Memenuhi undangan untuk menjadi ko-promotor dan penguji dalam Sidang Terbuka di TU Eindhoven Belanda beberapa waktu lalu, telah mengingatkan saya tentang salah satu pengembangan topik pembangunan berkelanjutan (sustainable development) yaitu tentang inovasi yang bertanggung jawab (Responsible Innovation atau RI). RI , atau dikenal pula sebagai Responsible Research and Innovation (RRI), salah satunya didefinisikan sebagai proses riset dan inovasi yang mempertimbangkan tidak hanya dampak ekonomi, namun juga dampak sosial dan lingkungan, baik secara jangka pendek maupun jangka panjang. Ini berarti inovasi tidak hanya harus berbasis kepada pasar (market-based innovation), tapi juga memiliki tanggung jawab lebih terhadap sosial manusia dan lingkungan.

Inovasi sendiri didefinisikan sebagai pengenalan sesuatu hal yang baru secara relatif terhadap komunitas tujuan dari inovasi tersebut. Sehingga penggunaan BBG atau mobil listrik, sebagai bentuk inovasi, mungkin bukan hal yang baru di negara maju, tetapi merupakan hal yang baru di negara berkembang. Internet bukanlah inovasi di kota besar di Indonesia, tetapi merupakan inovasi di desa yang belum mengenalnya.

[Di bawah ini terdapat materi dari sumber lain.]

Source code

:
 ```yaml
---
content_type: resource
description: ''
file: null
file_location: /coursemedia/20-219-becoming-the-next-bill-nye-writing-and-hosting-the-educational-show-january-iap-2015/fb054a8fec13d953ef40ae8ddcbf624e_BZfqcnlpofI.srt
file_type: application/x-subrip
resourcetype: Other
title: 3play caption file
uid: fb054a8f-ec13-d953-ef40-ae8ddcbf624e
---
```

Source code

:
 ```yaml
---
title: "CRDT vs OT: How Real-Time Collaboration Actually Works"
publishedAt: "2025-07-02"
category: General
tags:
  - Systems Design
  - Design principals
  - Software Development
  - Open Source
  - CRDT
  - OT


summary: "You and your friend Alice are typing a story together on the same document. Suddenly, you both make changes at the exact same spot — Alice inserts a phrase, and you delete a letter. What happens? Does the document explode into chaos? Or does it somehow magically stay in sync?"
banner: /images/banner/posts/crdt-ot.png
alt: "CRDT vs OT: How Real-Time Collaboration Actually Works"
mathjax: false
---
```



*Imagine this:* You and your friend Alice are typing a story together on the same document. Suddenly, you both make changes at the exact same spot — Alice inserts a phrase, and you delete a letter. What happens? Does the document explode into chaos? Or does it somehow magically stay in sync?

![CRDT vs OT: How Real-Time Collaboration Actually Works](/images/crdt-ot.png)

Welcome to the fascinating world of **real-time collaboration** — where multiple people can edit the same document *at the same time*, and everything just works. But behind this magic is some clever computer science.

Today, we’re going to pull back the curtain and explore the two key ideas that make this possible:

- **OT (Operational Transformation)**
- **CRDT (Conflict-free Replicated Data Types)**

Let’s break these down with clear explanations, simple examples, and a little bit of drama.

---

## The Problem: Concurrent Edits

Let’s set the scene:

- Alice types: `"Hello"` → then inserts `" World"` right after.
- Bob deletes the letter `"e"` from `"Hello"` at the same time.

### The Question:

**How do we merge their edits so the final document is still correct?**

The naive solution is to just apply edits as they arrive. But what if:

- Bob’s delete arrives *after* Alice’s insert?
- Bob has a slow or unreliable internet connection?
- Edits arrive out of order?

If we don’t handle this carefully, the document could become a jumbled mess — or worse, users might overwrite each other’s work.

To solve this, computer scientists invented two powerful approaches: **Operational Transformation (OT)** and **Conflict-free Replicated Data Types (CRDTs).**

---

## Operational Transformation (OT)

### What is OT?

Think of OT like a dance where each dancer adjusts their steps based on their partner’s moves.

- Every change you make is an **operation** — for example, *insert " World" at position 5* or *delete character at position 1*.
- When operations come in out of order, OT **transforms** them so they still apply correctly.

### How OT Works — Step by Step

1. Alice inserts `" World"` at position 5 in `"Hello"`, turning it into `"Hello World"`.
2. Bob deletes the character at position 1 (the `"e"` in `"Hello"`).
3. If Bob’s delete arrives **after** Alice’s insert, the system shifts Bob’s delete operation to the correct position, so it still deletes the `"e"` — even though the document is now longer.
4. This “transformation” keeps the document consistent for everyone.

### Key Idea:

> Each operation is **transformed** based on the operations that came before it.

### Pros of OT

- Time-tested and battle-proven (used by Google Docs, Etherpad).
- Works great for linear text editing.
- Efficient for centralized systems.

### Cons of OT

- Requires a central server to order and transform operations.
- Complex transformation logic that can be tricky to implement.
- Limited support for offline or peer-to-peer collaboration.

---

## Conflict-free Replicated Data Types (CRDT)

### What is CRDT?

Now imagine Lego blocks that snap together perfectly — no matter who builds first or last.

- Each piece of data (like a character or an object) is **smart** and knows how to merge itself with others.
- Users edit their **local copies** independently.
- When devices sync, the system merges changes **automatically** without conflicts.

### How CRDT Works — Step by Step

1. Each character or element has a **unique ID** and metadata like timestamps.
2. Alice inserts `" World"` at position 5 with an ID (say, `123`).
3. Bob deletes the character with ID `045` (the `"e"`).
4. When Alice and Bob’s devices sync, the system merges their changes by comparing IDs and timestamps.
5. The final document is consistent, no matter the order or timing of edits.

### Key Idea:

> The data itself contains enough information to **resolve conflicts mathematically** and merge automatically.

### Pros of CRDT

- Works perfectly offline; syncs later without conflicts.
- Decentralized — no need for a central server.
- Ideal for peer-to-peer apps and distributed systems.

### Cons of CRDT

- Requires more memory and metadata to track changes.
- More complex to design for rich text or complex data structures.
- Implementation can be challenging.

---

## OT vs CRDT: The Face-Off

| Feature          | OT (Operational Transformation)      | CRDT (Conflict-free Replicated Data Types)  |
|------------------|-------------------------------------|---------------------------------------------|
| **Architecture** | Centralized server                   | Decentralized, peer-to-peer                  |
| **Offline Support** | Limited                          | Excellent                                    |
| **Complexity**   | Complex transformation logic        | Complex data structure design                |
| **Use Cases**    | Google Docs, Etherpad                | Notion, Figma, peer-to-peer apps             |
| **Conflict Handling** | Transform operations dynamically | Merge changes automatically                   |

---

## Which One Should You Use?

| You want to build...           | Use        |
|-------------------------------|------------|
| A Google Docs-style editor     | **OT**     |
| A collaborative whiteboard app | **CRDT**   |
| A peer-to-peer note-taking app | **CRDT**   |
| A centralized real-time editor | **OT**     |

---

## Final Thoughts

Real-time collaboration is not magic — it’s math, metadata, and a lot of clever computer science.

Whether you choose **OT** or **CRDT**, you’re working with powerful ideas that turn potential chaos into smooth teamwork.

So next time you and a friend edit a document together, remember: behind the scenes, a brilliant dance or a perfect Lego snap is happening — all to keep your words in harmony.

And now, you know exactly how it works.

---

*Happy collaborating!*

Penjabaran inovasi yang tidak bertanggung jawab (responsible) adalah prasyarat dari kegagalan adopsi dari inovasi tersebut. Dengan tidak mempertimbangkan resistensi dari manusia (sosial) dan dampak negatif yang mungkin muncul di lingkungan, maka sebuah inovasi bisa gagal untuk dilaksanakan seusai target awal. Sehingga proses Responsible Innovation merupakan proses preventif dan iteratif yang melibatkan diskusi dengan stakeholders untuk memetakan berbagai kemungkinan dampak yang timbul dan cara mengatasinya. Dengan demikian, sejak awal proses inovasi telah secara lengkap mencakup penanganan kemungkinan kegagalan.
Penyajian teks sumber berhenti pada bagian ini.